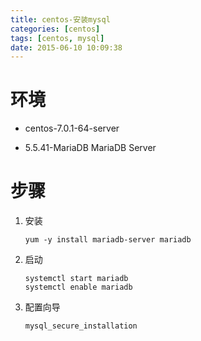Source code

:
 ```yaml
---
title: centos-安装mysql
categories: [centos]
tags: [centos, mysql]
date: 2015-06-10 10:09:38
---
```


# 环境

-   centos-7.0.1-64-server

-   5.5.41-MariaDB MariaDB Server

# 步骤

1.  安装

        yum -y install mariadb-server mariadb

1.  启动

        systemctl start mariadb
        systemctl enable mariadb

1.  配置向导

        mysql_secure_installation
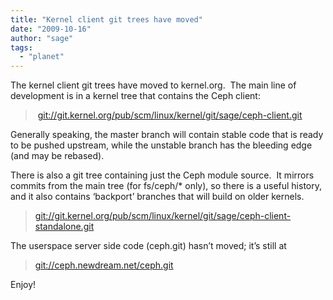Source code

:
 ```yaml
---
title: "Kernel client git trees have moved"
date: "2009-10-16"
author: "sage"
tags: 
  - "planet"
---
```


The kernel client git trees have moved to kernel.org.  The main line of development is in a kernel tree that contains the Ceph client:

>  [git://git.kernel.org/pub/scm/linux/kernel/git/sage/ceph-client.git](http://git.kernel.org/?p=linux/kernel/git/sage/ceph-client.git;a=summary)

Generally speaking, the master branch will contain stable code that is ready to be pushed upstream, while the unstable branch has the bleeding edge (and may be rebased).

There is also a git tree containing just the Ceph module source.  It mirrors commits from the main tree (for fs/ceph/\* only), so there is a useful history, and it also contains ‘backport’ branches that will build on older kernels.

> [git://git.kernel.org/pub/scm/linux/kernel/git/sage/ceph-client-standalone.git](http://git.kernel.org/?p=linux/kernel/git/sage/ceph-client-standalone.git;a=summary)

The userspace server side code (ceph.git) hasn’t moved; it’s still at

> [git://ceph.newdream.net/ceph.git](http://ceph.newdream.net/git/?p=ceph.git;a=summary)

Enjoy!

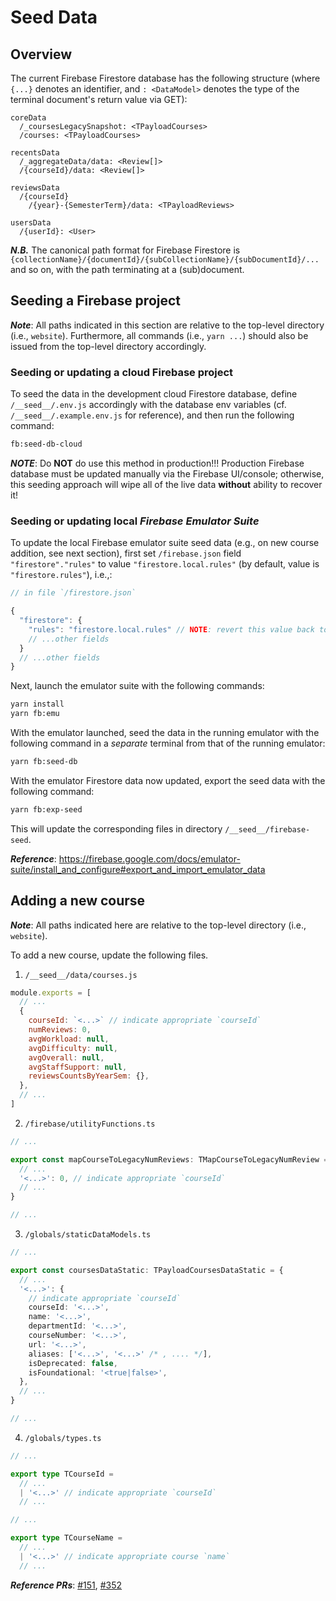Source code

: # Seed Data

## Overview

The current Firebase Firestore database has the following structure (where `{...}` denotes an identifier, and `: <DataModel>` denotes the type of the terminal document's return value via GET):

```
coreData
  /_coursesLegacySnapshot: <TPayloadCourses>
  /courses: <TPayloadCourses>

recentsData
  /_aggregateData/data: <Review[]>
  /{courseId}/data: <Review[]>

reviewsData
  /{courseId}
    /{year}-{SemesterTerm}/data: <TPayloadReviews>

usersData
  /{userId}: <User>
```

**_N.B._** The canonical path format for Firebase Firestore is `{collectionName}/{documentId}/{subCollectionName}/{subDocumentId}/...` and so on, with the path terminating at a (sub)document.

## Seeding a Firebase project

***Note***: All paths indicated in this section are relative to the top-level directory (i.e., `website`). Furthermore, all commands (i.e., `yarn ...`) should also be issued from the top-level directory accordingly.

### Seeding or updating a cloud Firebase project

To seed the data in the development cloud Firestore database, define `/__seed__/.env.js` accordingly with the database env variables (cf. `/__seed__/.example.env.js` for reference), and then run the following command:

```bash
fb:seed-db-cloud
```

***NOTE***: Do **NOT** do use this method in production!!! Production Firebase database must be updated manually via the Firebase UI/console; otherwise, this seeding approach will wipe all of the live data **without** ability to recover it!

### Seeding or updating local *Firebase Emulator Suite*

To update the local Firebase emulator suite seed data (e.g., on new course addition, see next section), first set `/firebase.json` field `"firestore"."rules"` to value `"firestore.local.rules"` (by default, value is `"firestore.rules"`), i.e.,:

```js
// in file `/firestore.json`

{
  "firestore": {
    "rules": "firestore.local.rules" // NOTE: revert this value back to `"firestore.rules"` after seeding
    // ...other fields
  }
  // ...other fields
}
```

Next, launch the emulator suite with the following commands:

```bash
yarn install
yarn fb:emu
```

With the emulator launched, seed the data in the running emulator with the following command in a *separate* terminal from that of the running emulator:

```bash
yarn fb:seed-db
```

With the emulator Firestore data now updated, export the seed data with the following command:

```bash
yarn fb:exp-seed
```

This will update the corresponding files in directory `/__seed__/firebase-seed`.

***Reference***: https://firebase.google.com/docs/emulator-suite/install_and_configure#export_and_import_emulator_data

## Adding a new course

***Note***: All paths indicated here are relative to the top-level directory (i.e., `website`).

To add a new course, update the following files.

1. `/__seed__/data/courses.js`

```js
module.exports = [
  // ...
  {
    courseId: `<...>` // indicate appropriate `courseId`
    numReviews: 0,
    avgWorkload: null,
    avgDifficulty: null,
    avgOverall: null,
    avgStaffSupport: null,
    reviewsCountsByYearSem: {},
  },
  // ...
]
```

2. `/firebase/utilityFunctions.ts`

```ts
// ...

export const mapCourseToLegacyNumReviews: TMapCourseToLegacyNumReview = {
  // ...
  '<...>': 0, // indicate appropriate `courseId`
  // ...
}

// ...
```

3. `/globals/staticDataModels.ts`

```ts
// ...

export const coursesDataStatic: TPayloadCoursesDataStatic = {
  // ...
  '<...>': {
    // indicate appropriate `courseId`
    courseId: '<...>',
    name: '<...>',
    departmentId: '<...>',
    courseNumber: '<...>',
    url: '<...>',
    aliases: ['<...>', '<...>' /* , .... */],
    isDeprecated: false,
    isFoundational: '<true|false>',
  },
  // ...
}

// ...
```

4. `/globals/types.ts`

```ts
// ...

export type TCourseId =
  // ...
  | '<...>' // indicate appropriate `courseId`
  // ...

// ...

export type TCourseName =
  // ...
  | '<...>' // indicate appropriate course `name`
  // ...
```

**_Reference PRs_**: [#151](https://github.com/omshub/website/pull/151/files), [#352](https://github.com/omshub/website/pull/352)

◆ ◆ ◆ ◆ ◆

▶ [Work task]
Within the material above, find the lines that contain the word "updated"; copy them.

▶ [Exercise answer]
***NOTE***: Do **NOT** do use this method in production!!! Production Firebase database must be updated manually via the Firebase UI/console; otherwise, this seeding approach will wipe all of the live data **without** ability to recover it!
With the emulator Firestore data now updated, export the seed data with the following command:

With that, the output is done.